Later, the U.S. Environmental Protection Agency Region 5, back when it was actually interested in protecting the environment, offered assistance and some funding for a TMDL study for the St. Louis River watershed. In December of 2012, a contractor submitted a TMDL study proposal to collect data and develop a model for pollutants in the St. Louis River watershed and submitted it to Region 5 of the EPA. Collecting data is another term for gathering evidence. One of the parties who would be actually collecting the data was the MPCA.
This all collided with an initiative from the Minnesota DNR, largely funded by mining interests, trying to show that mercury and sulfates from mining had nothing to do with the fact that you could make thermometers out of the fish from the St.
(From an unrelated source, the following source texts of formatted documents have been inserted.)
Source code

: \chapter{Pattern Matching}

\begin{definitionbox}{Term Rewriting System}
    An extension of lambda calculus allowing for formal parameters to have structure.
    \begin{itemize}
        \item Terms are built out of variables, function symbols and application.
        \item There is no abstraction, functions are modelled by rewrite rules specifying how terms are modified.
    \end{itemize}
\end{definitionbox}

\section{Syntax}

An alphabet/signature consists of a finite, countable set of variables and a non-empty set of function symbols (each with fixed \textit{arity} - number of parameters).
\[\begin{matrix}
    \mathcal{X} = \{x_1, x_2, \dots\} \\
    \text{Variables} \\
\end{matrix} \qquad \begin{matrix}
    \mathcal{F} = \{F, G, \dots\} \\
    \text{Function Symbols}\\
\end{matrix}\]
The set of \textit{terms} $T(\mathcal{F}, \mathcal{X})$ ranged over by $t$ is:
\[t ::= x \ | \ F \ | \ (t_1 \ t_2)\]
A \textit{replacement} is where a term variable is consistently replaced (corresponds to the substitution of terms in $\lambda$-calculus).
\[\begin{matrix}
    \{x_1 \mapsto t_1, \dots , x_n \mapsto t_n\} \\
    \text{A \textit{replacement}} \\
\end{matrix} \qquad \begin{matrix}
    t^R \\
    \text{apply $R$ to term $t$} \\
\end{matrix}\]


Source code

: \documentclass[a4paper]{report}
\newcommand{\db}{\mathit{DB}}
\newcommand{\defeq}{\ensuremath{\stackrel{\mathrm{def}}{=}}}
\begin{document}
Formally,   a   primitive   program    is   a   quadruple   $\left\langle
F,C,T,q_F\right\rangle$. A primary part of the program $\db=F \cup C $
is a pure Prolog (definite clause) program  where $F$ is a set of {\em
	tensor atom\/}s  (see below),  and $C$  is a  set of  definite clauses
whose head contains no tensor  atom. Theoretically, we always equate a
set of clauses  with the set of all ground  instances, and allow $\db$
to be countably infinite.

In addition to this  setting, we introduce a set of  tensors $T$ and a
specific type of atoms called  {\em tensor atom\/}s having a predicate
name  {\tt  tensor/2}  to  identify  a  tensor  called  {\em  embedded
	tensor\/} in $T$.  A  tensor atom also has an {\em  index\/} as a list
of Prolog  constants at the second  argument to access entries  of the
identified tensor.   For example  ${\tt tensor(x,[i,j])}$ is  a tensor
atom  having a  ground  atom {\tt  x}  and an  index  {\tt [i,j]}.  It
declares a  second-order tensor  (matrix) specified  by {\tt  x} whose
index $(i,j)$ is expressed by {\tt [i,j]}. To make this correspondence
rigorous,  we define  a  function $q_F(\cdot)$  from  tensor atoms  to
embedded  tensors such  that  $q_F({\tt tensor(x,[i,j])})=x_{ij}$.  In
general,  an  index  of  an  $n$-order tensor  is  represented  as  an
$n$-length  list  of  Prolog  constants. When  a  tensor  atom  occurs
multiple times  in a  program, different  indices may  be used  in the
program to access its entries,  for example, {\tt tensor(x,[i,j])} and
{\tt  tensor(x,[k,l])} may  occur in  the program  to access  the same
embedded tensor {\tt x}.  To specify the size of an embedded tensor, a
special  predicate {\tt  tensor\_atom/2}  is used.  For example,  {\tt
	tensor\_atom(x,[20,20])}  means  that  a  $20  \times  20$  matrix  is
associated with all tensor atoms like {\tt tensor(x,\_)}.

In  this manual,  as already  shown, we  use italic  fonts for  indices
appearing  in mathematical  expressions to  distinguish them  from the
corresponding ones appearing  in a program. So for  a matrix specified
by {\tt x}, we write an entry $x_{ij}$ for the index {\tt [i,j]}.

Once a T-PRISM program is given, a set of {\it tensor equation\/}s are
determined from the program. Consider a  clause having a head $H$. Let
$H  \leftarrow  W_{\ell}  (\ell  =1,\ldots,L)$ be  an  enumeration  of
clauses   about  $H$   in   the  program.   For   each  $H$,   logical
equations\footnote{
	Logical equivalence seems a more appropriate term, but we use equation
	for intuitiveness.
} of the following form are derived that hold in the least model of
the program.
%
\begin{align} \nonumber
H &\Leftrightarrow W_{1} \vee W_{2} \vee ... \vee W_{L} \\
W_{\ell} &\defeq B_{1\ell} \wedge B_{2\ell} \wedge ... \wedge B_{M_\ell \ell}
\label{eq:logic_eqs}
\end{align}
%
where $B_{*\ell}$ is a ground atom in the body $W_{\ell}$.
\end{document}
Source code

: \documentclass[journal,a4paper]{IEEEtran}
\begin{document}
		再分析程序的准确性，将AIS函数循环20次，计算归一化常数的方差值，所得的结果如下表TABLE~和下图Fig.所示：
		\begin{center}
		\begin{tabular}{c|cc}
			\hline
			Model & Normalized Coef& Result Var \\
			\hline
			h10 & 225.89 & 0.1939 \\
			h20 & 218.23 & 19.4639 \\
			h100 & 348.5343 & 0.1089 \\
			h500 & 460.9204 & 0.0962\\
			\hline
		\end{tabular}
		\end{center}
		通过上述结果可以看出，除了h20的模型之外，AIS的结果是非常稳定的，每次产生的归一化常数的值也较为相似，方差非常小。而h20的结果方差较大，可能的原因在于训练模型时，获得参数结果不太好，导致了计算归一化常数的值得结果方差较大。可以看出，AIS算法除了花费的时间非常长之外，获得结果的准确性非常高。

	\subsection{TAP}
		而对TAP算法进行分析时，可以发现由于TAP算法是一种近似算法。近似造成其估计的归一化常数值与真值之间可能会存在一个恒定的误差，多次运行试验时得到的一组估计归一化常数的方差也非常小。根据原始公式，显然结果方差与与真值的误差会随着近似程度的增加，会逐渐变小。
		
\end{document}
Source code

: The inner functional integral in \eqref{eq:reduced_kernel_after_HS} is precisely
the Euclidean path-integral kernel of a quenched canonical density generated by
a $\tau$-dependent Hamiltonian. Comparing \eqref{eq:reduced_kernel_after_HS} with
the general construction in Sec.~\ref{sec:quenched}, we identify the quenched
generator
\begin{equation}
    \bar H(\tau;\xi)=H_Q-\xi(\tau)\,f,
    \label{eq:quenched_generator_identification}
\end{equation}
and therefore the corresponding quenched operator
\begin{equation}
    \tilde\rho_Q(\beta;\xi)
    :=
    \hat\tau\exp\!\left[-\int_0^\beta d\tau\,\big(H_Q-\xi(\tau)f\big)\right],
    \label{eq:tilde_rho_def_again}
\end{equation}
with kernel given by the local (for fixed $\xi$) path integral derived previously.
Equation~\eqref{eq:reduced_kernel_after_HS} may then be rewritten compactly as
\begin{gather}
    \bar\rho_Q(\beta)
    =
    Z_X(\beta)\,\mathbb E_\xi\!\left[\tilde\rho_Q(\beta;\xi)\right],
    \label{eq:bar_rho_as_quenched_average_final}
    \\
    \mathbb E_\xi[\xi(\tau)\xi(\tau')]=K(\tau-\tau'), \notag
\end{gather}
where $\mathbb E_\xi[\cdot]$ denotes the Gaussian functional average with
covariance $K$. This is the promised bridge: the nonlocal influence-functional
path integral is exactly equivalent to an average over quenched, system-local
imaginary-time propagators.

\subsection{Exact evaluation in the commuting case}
Louis River, and nothing to do with elevated mercury levels in infants along the North Shore, or the fact that wild rice beds were dying.
Well, there was lots of inter-agency backing and forthing, but the result was predictable, so the third unnecessary thing to tell you is that the MPCA, headed by Commissioner Stine, pulled out of the TMDL study in the spring of 2013. “The modeling is inadequate,” he said. I think what he was really worried about, though, was the data collection. You can subject data to a variety of models, but the underlying data are evidence. The data are data, not inference.
After that, there were some employees at the MPCA who wanted to continue to collect data about mercury and sulfate levels in the St. Louis River, but there was no money in the agency budget to do it. They applied for and got some Legacy money, about a quarter of what they requested, but it was spread over multiple streams, not just the St. Louis. It clearly wasn’t a priority of leadership at the MPCA. And the EPA’s grant was for a TMDL study, not “collecting data.” So the study was effectively shivved. And Stine and Lotthammer didn’t have to worry about a TMDL when they issued the water discharge permit to PolyMet.
This might remind you of the Interior Department’s cancellation of a mineral extraction study in the Superior National Forest just before it was completed, or even the NRA’s unalterable opposition to any research on gun violence. In each case, the opponents know and are afraid of what we’ll find.
On Oct. 23, the Minnesota Court of Appeals will have a hearing on important issues regarding the issued PolyMet permits. Does Glencore stand for the environmental liabilities for the mayhem that a copper sulfide mine will inevitably produce? (Glencore isn’t even a party to the actions before the court, since it currently is not a permittee, so there may not be anybody to speak on behalf of Glencore; don’t look to PolyMet to do it.) What about the proposed tailings dam, the type of which has failed multiple times in the last few years?
The Court of Appeals has already directed the Ramsey County District Court to make a record of the “permitting irregularities” by the MPCA on the water discharge permit. The discovery order by the district court is sadly inadequate. Among other things, it doesn’t provide for material discovery of documents or the depositions of persons whose names that have appeared here: John Linc Stine, Shannon Lotthammer, Brad Moore, representatives of Barr Engineering, and other leadership in the MPCA, and the DNR. Asking a few written questions of a couple of agency factotums isn’t going to get us anywhere.
The Court of Appeals must have cast about for a while to come up with the genteel term “permitting irregularities” to describe what happened in issuing the water discharge permit. These cases are not mere squabbling about agency decisions; they are about the basic honesty of the agencies and their fidelity to the public interest.
I think the Court of Appeals must send these cases back to the agencies with the direction to open contested cases, or alternatively, and probably better, direct the Ramsey County District Court to allow meaningful and plenary discovery on the permitting issue, tailings dam safety, and Glencore’s financial responsibility for the mine, now and decades and decades into the future.